What to do -
Among the entries below, one line contains "rustsbi-qemu.bin (这是一个bootloader) 载入到起始地址." and another contains "## Qemu的前5调指令". Transcribe those two lines and every line between them, exactly.
[Material to process]
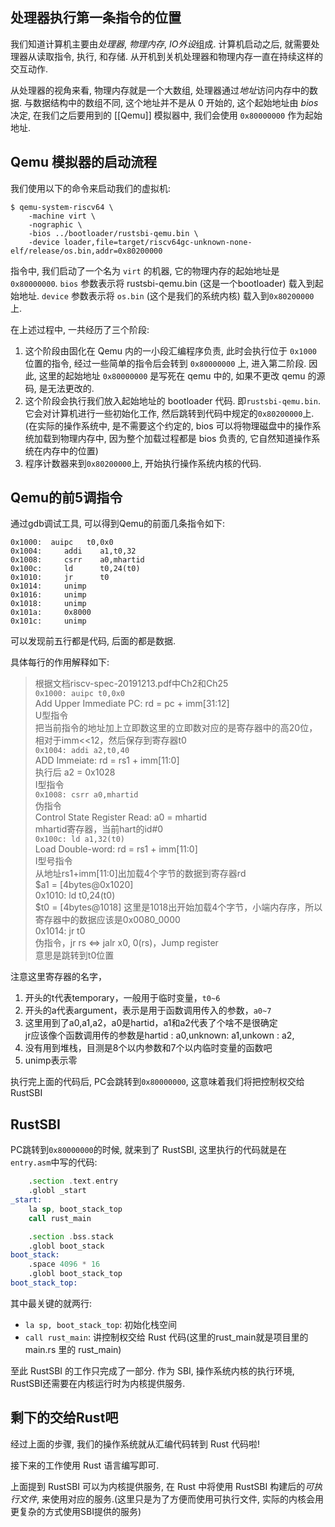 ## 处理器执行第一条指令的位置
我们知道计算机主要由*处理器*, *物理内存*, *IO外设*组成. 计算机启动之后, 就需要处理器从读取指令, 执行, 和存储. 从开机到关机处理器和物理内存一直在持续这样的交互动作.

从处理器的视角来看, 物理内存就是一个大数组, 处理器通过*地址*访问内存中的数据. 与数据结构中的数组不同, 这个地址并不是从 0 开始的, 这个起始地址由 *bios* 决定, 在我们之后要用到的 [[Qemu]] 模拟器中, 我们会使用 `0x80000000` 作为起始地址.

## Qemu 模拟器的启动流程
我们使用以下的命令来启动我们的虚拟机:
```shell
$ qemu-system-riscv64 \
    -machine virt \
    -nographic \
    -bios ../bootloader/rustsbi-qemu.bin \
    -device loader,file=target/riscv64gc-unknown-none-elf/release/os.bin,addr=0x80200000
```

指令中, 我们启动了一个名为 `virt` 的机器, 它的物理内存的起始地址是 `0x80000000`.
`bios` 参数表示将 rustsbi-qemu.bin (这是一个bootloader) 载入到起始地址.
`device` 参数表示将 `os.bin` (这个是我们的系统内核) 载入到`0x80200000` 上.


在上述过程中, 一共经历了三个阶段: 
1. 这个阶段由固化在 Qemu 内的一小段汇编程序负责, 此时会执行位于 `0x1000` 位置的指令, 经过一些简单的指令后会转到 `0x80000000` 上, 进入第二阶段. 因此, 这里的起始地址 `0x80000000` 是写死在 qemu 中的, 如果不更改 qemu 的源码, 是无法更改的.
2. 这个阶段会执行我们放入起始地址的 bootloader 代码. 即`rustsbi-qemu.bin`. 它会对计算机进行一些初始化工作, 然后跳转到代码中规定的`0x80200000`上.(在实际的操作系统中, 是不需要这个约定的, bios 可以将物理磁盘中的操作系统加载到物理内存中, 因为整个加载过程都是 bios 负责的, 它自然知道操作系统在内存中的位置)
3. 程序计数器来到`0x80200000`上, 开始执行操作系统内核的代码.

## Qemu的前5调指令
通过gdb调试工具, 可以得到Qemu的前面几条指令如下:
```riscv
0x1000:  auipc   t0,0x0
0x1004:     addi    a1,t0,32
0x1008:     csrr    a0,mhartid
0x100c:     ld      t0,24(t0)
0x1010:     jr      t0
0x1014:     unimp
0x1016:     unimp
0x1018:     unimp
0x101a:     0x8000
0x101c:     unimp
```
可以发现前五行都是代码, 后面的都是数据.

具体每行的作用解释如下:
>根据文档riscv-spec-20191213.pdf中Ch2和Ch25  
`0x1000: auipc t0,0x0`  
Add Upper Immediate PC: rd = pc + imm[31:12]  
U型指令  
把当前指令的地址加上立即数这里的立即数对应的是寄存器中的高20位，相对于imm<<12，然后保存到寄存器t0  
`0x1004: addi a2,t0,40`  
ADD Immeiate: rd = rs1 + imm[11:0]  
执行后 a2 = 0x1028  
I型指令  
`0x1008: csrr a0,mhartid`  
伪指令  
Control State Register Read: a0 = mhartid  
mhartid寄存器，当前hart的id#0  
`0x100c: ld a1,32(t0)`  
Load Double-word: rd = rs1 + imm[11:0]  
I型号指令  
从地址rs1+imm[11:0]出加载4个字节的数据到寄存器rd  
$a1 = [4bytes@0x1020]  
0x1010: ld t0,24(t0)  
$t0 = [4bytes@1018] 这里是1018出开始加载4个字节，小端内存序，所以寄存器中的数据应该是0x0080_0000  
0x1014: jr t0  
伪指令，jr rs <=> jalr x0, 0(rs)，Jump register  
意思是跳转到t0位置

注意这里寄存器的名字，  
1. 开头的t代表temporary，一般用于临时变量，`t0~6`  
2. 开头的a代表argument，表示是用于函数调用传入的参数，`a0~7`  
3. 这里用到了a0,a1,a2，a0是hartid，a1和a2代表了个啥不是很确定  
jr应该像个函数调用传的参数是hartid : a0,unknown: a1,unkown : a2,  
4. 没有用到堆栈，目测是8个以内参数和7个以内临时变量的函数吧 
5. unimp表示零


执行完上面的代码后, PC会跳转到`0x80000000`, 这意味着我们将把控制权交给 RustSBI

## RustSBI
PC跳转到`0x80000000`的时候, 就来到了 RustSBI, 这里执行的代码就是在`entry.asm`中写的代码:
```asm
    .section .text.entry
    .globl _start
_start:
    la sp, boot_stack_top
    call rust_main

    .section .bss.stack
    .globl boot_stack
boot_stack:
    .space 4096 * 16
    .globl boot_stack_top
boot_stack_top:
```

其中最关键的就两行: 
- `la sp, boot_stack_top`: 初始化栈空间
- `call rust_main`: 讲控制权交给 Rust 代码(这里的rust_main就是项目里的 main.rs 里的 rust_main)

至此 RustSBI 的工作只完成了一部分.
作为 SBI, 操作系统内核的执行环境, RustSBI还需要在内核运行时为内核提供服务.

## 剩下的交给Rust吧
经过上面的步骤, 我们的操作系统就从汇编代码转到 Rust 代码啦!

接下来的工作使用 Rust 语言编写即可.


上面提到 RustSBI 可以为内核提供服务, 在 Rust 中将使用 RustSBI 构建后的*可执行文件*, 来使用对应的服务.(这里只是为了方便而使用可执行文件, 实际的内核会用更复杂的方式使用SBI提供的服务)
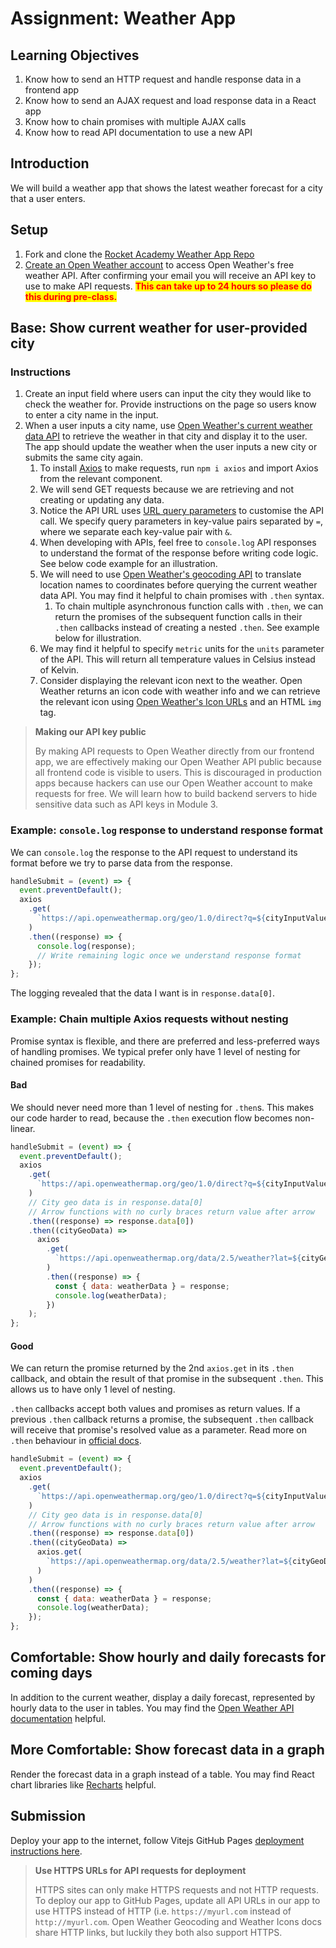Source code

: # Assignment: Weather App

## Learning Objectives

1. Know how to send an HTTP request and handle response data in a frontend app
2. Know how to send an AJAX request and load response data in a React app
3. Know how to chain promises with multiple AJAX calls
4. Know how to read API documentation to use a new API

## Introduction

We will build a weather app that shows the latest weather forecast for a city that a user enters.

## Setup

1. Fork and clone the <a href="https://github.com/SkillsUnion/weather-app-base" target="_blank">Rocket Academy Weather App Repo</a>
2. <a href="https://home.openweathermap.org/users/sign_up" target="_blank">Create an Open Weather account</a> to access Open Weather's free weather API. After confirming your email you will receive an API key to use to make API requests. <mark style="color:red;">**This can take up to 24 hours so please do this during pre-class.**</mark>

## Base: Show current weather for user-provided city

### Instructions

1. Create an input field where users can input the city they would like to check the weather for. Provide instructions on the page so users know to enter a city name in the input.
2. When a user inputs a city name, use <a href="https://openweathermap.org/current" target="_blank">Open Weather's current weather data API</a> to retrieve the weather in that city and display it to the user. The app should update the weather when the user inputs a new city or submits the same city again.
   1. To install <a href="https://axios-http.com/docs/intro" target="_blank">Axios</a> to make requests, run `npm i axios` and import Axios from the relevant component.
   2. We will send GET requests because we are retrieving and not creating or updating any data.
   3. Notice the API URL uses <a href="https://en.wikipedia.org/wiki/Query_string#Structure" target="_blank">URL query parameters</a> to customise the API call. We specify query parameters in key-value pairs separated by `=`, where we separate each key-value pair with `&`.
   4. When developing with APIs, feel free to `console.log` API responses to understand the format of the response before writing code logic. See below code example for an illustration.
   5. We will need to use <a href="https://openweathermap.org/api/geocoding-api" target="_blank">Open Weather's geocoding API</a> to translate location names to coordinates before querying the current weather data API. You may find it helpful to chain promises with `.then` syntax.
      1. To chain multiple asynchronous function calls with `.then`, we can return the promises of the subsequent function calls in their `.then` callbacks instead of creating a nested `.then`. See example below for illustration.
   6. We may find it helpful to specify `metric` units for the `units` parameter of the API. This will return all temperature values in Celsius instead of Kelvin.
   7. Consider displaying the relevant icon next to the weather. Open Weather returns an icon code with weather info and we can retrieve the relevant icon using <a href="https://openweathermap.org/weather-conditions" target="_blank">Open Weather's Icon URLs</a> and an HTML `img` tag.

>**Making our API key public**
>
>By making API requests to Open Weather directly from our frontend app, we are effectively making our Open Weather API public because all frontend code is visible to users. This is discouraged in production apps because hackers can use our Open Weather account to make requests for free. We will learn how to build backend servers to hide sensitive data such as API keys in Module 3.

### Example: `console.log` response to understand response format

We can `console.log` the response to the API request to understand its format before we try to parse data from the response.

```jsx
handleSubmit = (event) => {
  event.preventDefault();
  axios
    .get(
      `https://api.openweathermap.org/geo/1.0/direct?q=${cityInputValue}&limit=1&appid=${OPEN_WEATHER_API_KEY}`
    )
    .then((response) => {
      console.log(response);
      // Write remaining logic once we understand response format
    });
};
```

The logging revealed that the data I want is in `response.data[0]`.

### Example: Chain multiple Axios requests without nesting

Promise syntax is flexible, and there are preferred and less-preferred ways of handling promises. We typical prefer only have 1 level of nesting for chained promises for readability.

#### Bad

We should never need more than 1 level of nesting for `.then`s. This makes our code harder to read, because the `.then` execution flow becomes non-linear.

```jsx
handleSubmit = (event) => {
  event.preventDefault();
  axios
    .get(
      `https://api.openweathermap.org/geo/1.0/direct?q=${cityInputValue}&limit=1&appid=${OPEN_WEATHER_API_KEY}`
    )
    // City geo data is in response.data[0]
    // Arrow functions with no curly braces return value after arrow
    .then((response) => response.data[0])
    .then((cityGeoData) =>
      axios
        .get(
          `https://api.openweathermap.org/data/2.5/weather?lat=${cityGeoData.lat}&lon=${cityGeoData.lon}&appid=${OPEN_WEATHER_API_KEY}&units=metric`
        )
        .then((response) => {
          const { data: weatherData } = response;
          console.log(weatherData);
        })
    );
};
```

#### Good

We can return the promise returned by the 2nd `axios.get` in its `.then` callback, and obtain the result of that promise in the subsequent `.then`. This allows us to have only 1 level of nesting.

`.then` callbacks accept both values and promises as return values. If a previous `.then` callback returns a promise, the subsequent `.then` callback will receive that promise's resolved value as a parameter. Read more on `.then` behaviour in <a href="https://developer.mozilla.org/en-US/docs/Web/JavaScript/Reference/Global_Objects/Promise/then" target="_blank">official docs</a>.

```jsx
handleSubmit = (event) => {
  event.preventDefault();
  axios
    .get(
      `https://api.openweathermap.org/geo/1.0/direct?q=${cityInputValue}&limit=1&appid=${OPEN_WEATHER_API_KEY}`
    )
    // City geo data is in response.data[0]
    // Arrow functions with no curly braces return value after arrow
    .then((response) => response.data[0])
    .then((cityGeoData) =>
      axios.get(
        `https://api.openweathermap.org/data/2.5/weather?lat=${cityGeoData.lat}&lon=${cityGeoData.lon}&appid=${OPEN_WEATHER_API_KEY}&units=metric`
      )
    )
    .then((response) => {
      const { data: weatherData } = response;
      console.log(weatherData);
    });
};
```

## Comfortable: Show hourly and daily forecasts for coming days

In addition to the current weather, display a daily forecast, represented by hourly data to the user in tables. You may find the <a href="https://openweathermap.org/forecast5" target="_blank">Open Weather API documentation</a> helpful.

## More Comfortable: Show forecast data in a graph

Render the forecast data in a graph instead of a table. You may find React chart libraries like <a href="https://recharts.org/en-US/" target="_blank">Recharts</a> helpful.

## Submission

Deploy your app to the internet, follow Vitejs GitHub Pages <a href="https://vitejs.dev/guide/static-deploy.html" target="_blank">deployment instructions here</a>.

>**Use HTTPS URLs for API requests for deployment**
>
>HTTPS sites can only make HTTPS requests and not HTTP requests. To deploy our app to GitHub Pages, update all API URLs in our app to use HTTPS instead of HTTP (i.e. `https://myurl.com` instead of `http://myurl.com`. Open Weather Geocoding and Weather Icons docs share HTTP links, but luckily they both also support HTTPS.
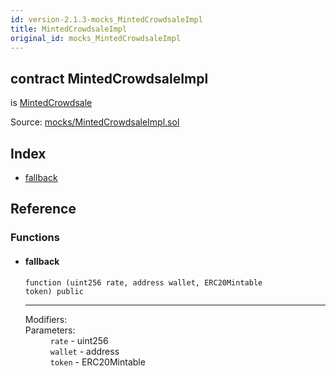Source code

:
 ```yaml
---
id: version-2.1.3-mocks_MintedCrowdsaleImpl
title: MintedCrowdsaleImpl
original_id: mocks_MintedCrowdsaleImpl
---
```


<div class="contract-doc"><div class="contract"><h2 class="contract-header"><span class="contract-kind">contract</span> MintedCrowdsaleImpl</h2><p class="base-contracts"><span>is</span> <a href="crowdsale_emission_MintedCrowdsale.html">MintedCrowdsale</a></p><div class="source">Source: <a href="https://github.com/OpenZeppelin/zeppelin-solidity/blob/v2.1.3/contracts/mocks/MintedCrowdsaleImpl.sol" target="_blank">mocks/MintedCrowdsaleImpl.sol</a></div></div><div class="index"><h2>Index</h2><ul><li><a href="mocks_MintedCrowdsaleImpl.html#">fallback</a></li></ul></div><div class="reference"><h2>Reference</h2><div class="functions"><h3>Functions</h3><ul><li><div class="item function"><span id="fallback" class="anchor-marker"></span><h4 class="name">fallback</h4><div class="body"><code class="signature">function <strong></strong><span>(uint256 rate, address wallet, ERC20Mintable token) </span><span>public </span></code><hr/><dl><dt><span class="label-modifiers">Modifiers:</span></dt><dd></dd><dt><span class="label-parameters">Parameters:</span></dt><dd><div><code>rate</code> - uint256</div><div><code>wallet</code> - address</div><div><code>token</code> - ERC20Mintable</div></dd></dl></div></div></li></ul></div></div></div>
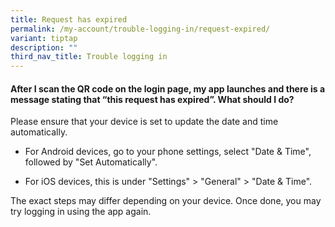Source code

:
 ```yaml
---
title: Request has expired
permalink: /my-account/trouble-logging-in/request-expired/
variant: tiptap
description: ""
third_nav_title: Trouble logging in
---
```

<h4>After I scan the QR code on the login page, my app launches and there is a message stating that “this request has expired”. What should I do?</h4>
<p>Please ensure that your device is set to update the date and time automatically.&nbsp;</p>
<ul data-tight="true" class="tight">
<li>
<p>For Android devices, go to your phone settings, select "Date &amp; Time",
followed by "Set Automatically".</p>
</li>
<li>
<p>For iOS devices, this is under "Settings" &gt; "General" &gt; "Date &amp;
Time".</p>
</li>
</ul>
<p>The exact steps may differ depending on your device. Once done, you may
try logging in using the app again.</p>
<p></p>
[/Material to process]
Response -
`bios` 参数表示将 rustsbi-qemu.bin (这是一个bootloader) 载入到起始地址.
`device` 参数表示将 `os.bin` (这个是我们的系统内核) 载入到`0x80200000` 上.


在上述过程中, 一共经历了三个阶段: 
1. 这个阶段由固化在 Qemu 内的一小段汇编程序负责, 此时会执行位于 `0x1000` 位置的指令, 经过一些简单的指令后会转到 `0x80000000` 上, 进入第二阶段. 因此, 这里的起始地址 `0x80000000` 是写死在 qemu 中的, 如果不更改 qemu 的源码, 是无法更改的.
2. 这个阶段会执行我们放入起始地址的 bootloader 代码. 即`rustsbi-qemu.bin`. 它会对计算机进行一些初始化工作, 然后跳转到代码中规定的`0x80200000`上.(在实际的操作系统中, 是不需要这个约定的, bios 可以将物理磁盘中的操作系统加载到物理内存中, 因为整个加载过程都是 bios 负责的, 它自然知道操作系统在内存中的位置)
3. 程序计数器来到`0x80200000`上, 开始执行操作系统内核的代码.

## Qemu的前5调指令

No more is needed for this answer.